Copy exactly the lines from the start of the material through the line with "The Sandia model". Pictures stay out of the copy.

**Given data**
BEGIN

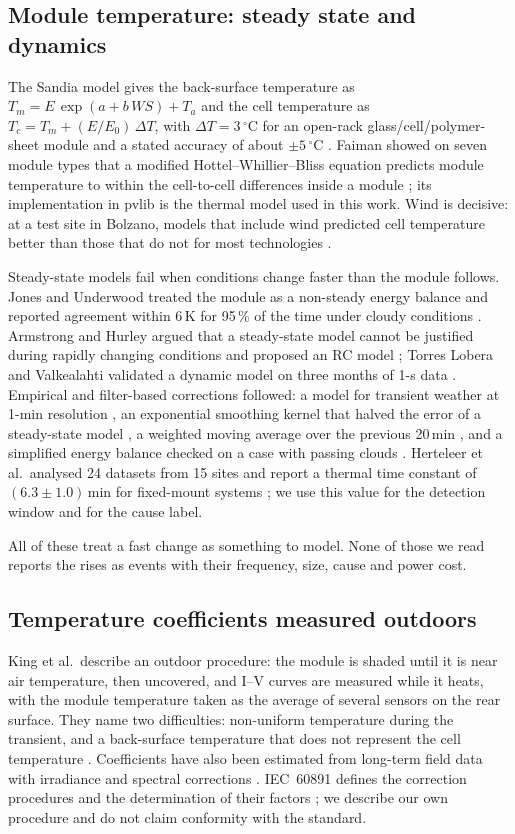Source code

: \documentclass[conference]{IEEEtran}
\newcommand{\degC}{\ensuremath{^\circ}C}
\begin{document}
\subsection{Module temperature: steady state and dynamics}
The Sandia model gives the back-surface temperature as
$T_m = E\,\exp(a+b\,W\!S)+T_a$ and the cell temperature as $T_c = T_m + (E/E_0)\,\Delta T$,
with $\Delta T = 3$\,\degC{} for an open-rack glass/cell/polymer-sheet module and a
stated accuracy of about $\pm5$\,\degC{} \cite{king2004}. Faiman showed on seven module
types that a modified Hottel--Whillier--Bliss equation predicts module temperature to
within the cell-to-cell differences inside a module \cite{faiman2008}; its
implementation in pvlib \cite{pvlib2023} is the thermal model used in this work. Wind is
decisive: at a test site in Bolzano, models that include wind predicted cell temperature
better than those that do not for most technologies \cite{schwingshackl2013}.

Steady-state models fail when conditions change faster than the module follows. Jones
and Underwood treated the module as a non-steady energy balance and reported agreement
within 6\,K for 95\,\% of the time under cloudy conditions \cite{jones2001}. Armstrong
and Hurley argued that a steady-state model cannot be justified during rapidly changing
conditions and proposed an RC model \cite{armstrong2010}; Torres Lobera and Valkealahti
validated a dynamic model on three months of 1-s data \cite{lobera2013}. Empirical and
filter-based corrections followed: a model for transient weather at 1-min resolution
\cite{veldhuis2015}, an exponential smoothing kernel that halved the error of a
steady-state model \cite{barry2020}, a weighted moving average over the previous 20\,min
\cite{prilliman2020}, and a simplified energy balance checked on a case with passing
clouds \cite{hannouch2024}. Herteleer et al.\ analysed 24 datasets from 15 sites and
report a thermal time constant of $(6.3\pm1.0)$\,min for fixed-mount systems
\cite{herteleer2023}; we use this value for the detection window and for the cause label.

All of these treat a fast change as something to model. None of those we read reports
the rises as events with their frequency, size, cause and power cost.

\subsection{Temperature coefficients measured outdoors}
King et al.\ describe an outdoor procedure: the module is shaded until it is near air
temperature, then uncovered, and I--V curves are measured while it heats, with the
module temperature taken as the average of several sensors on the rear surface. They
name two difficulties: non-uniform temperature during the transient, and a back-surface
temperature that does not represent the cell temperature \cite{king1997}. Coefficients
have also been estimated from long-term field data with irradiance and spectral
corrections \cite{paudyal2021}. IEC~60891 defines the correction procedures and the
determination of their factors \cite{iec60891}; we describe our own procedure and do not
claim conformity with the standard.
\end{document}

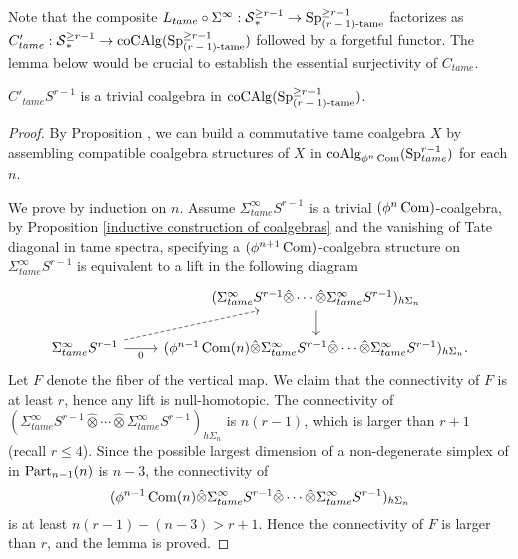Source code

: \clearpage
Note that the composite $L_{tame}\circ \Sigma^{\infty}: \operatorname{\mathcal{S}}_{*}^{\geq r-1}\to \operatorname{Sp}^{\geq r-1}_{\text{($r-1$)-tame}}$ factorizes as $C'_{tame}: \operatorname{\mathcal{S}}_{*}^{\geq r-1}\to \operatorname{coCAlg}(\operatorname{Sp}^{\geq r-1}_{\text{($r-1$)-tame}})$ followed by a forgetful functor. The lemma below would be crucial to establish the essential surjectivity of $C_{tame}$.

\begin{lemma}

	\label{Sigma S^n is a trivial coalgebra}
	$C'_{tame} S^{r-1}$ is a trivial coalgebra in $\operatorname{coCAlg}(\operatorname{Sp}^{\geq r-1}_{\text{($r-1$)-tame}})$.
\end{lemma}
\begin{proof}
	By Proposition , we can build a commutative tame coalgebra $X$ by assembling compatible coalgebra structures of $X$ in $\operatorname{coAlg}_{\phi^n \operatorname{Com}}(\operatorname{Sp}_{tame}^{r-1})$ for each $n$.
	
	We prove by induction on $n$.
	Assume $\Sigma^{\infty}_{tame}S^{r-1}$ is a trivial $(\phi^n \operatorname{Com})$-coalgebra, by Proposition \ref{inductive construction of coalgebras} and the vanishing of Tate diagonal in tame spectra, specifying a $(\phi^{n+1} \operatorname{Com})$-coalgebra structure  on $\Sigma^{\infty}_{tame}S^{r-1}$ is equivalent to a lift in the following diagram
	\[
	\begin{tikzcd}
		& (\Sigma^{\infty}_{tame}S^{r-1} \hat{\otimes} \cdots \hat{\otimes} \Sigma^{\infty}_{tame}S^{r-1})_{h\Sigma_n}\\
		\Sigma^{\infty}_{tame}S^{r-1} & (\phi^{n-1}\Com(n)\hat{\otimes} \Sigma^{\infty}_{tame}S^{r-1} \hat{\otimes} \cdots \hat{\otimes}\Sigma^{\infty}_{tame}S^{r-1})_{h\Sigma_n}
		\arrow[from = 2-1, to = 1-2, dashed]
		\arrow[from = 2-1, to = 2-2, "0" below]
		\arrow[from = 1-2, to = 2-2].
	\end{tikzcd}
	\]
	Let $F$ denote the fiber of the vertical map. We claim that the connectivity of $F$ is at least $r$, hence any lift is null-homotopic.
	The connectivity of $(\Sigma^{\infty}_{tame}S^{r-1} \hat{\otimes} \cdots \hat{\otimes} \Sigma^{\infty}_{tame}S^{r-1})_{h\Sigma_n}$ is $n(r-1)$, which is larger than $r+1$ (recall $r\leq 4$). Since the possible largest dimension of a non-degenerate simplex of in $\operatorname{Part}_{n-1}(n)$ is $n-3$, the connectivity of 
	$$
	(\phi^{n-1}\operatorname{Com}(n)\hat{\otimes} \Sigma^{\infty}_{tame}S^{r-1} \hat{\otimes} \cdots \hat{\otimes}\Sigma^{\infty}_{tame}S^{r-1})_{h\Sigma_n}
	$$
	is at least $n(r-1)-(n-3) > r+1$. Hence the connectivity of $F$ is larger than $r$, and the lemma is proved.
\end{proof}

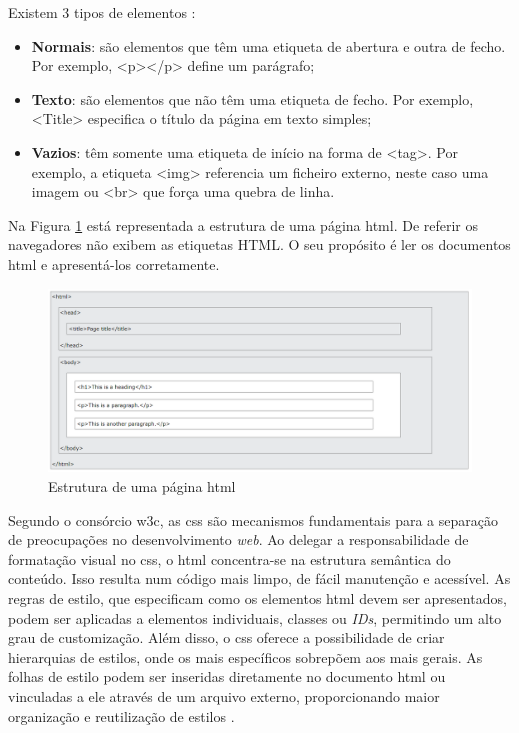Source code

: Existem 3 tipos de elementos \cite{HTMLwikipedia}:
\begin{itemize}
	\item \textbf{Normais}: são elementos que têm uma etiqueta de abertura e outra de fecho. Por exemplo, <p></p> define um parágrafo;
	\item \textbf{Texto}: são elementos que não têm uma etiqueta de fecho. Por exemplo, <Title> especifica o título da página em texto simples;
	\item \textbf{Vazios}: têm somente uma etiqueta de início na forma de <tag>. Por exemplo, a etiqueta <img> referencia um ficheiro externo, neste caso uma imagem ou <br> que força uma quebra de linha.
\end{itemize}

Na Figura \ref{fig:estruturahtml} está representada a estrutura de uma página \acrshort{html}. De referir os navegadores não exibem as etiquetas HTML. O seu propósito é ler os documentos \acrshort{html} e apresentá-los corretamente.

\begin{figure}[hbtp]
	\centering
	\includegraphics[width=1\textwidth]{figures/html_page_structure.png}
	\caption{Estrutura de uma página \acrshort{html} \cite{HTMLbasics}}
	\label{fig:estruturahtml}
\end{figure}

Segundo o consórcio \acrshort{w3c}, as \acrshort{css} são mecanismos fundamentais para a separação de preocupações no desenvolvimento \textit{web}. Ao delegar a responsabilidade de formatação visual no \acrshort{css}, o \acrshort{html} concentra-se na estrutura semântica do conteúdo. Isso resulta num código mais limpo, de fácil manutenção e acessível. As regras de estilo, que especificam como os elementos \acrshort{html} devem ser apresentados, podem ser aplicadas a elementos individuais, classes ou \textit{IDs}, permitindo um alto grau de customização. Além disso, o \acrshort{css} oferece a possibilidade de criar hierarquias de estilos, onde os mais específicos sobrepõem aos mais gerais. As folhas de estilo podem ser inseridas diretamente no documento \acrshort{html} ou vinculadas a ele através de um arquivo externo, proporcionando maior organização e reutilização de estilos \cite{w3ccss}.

END

**Output below**
Source code

: \documentclass[conference]{IEEEtran}
\newcommand{\degC}{\ensuremath{^\circ}C}
\begin{document}
\subsection{Module temperature: steady state and dynamics}
The Sandia model gives the back-surface temperature as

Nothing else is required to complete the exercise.